Larraín has spent the last few years jumping back and forth between visually sparse films chronicling Chile’s turbulent recent history (No, The Club) and heavily aestheticized portraits of solitary figures entombed by their wealth and proximity to power (Jackie, Spencer). El Conde, then, feels like a concerted effort to marry the two sensibilities. But whereas the filmmaker’s been guilty of ponderousness in the past — Spencer in particular plays like a protracted game of spot the symbolism — there’s a directness to his latest which all but slaps you in the face. The omnipotent narration gets to land the more scurrilous lines — in introducing Pinochet’s longtime torturer turned faithful butler, Fyodor, the man is offhandedly referred to as “human pigswill” — but with every character so openly venal and self-involved, there’s no shortage of verbal bloodletting. Like the Roy children of TV’s Succession, there’s a transparent covetousness to even the human characters, and while their self-dealings, theft of national resources, and all around immorality may not rise to the same monstrous levels of their father, they’re clearly fruit of his poisonous tree. A squabble over who’s the rightful owner of an off-the-books property in Aspen leads Carmencita to chipperly proclaim: “I love this kind of jealousy and violence. Irrational behavior like this will lead you to betray one another” (the punchline being, like most of the film’s blistering observations, it flies over the head of its intended target who, still sulking over the condo, grumbles, “I can’t stand injustice”).

The objective with El Conde is to conflate fantastical accounts of, say, “sampling the succulent muscle of a still palpitating heart” with all too real acts of barbarism perpetrated at Pinochet’s behest (“burning women’s breasts with electricity,” for example). The theatrical violations of the natural order are only a slight exaggeration of the chilling reality. It’s all in rather questionable taste, but Larraín’s disgust is palpable, most apparent with the onscreen introduction of our narrator who, the film argues, at minimum gave comfort and aid to a war criminal. Working with Todd Haynes’ regular cinematographer Ed Lachman, Larraín shoots the film in washed-out black-and-white that primarily serves to emphasize the oppressiveness of the setting (the wind-swept exterior shots recall the work of Béla Tarr), but the direction remains, counterintuitively, playful throughout. A ribald flirtation between two senior citizens concludes with the emergence of a previously unseen marching band, appearing in the dining room as if to celebrate the characters for still being hot and heavy for one another after all these years.

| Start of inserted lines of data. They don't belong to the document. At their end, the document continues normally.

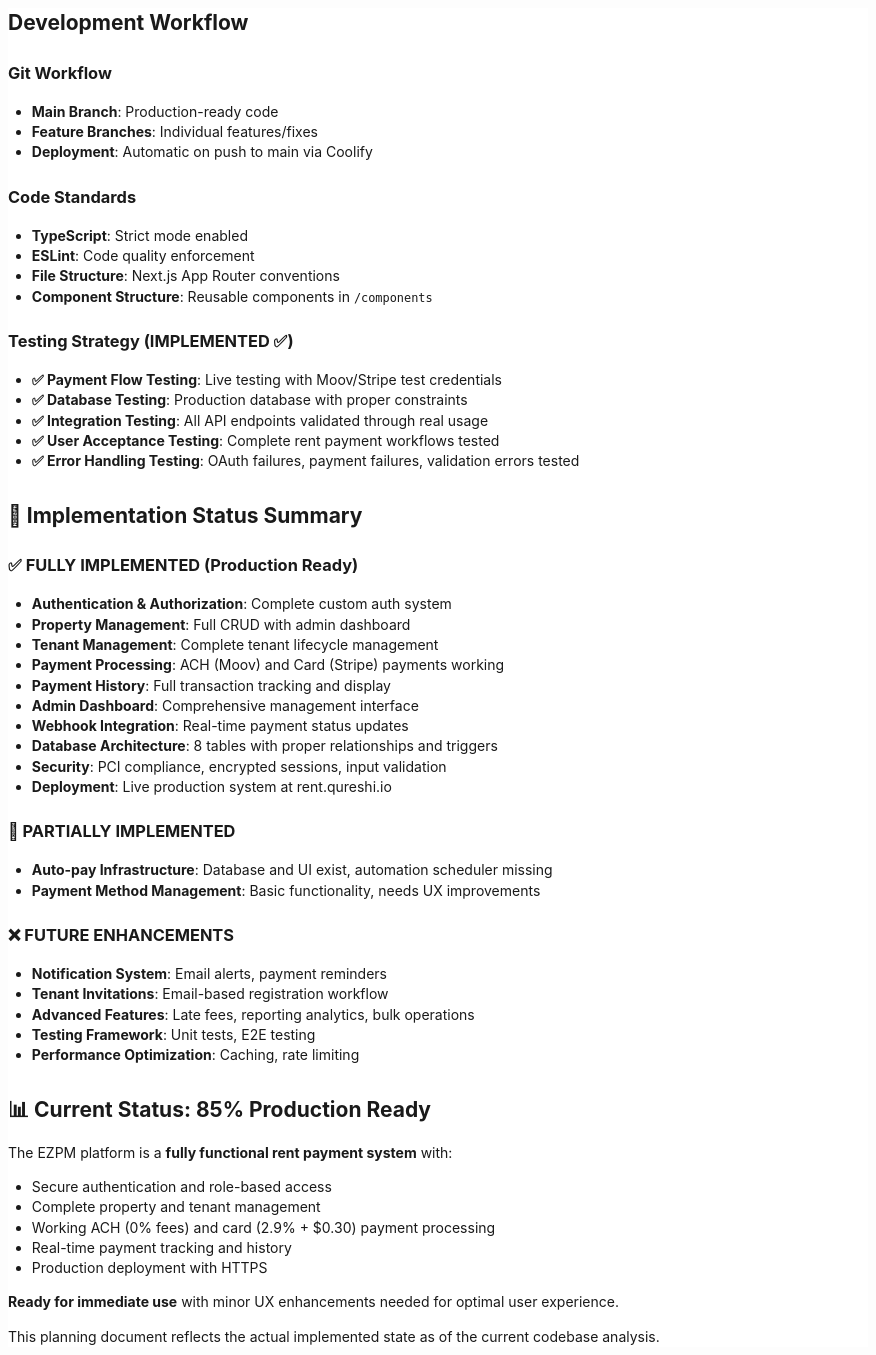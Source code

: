 ## Development Workflow

### Git Workflow
- **Main Branch**: Production-ready code
- **Feature Branches**: Individual features/fixes
- **Deployment**: Automatic on push to main via Coolify

### Code Standards
- **TypeScript**: Strict mode enabled
- **ESLint**: Code quality enforcement
- **File Structure**: Next.js App Router conventions
- **Component Structure**: Reusable components in `/components`

### Testing Strategy (IMPLEMENTED ✅)
- **✅ Payment Flow Testing**: Live testing with Moov/Stripe test credentials
- **✅ Database Testing**: Production database with proper constraints
- **✅ Integration Testing**: All API endpoints validated through real usage
- **✅ User Acceptance Testing**: Complete rent payment workflows tested
- **✅ Error Handling Testing**: OAuth failures, payment failures, validation errors tested

## 🎯 Implementation Status Summary

### ✅ FULLY IMPLEMENTED (Production Ready)
- **Authentication & Authorization**: Complete custom auth system
- **Property Management**: Full CRUD with admin dashboard
- **Tenant Management**: Complete tenant lifecycle management
- **Payment Processing**: ACH (Moov) and Card (Stripe) payments working
- **Payment History**: Full transaction tracking and display
- **Admin Dashboard**: Comprehensive management interface
- **Webhook Integration**: Real-time payment status updates
- **Database Architecture**: 8 tables with proper relationships and triggers
- **Security**: PCI compliance, encrypted sessions, input validation
- **Deployment**: Live production system at rent.qureshi.io

### 🔄 PARTIALLY IMPLEMENTED
- **Auto-pay Infrastructure**: Database and UI exist, automation scheduler missing
- **Payment Method Management**: Basic functionality, needs UX improvements

### ❌ FUTURE ENHANCEMENTS
- **Notification System**: Email alerts, payment reminders
- **Tenant Invitations**: Email-based registration workflow
- **Advanced Features**: Late fees, reporting analytics, bulk operations
- **Testing Framework**: Unit tests, E2E testing
- **Performance Optimization**: Caching, rate limiting

## 📊 Current Status: 85% Production Ready

The EZPM platform is a **fully functional rent payment system** with:
- Secure authentication and role-based access
- Complete property and tenant management
- Working ACH (0% fees) and card (2.9% + $0.30) payment processing
- Real-time payment tracking and history
- Production deployment with HTTPS

**Ready for immediate use** with minor UX enhancements needed for optimal user experience.

This planning document reflects the actual implemented state as of the current codebase analysis.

In another flight of fancy, a character who’s been turned — and there are several before it’s all said and done — experiences their first moments as a vampire with a sort of reckless abandon, spinning about like a leaf floating weightlessly on the air. The bluntness of the film’s message, invariably returning the focus to vulgarity, petulance, and impunity, serves as a guardrail against some of the film’s more diffuse ideas that are introduced far too late in the film to actually register; it’s the sort of film where for the longest time nothing happens, and then suddenly way too much is happening. The film’s outrage may be a little one-note and its prose a bit purple, but some targets need to be hit often, and if a deluge of ornately constructed shit-talk is the price, then so be it. As the film’s coda implies, the next authoritarian is never as far away as you think.

DIRECTOR: Pablo Larraín;  CAST: Jamie Vadell, Gloria Münchmeyer, Alfredo Castro;  DISTRIBUTOR: Netflix;  IN THEATERS/STREAMINGSeptember 8/September 15;  RUNTIME: 1 hr. 50 min.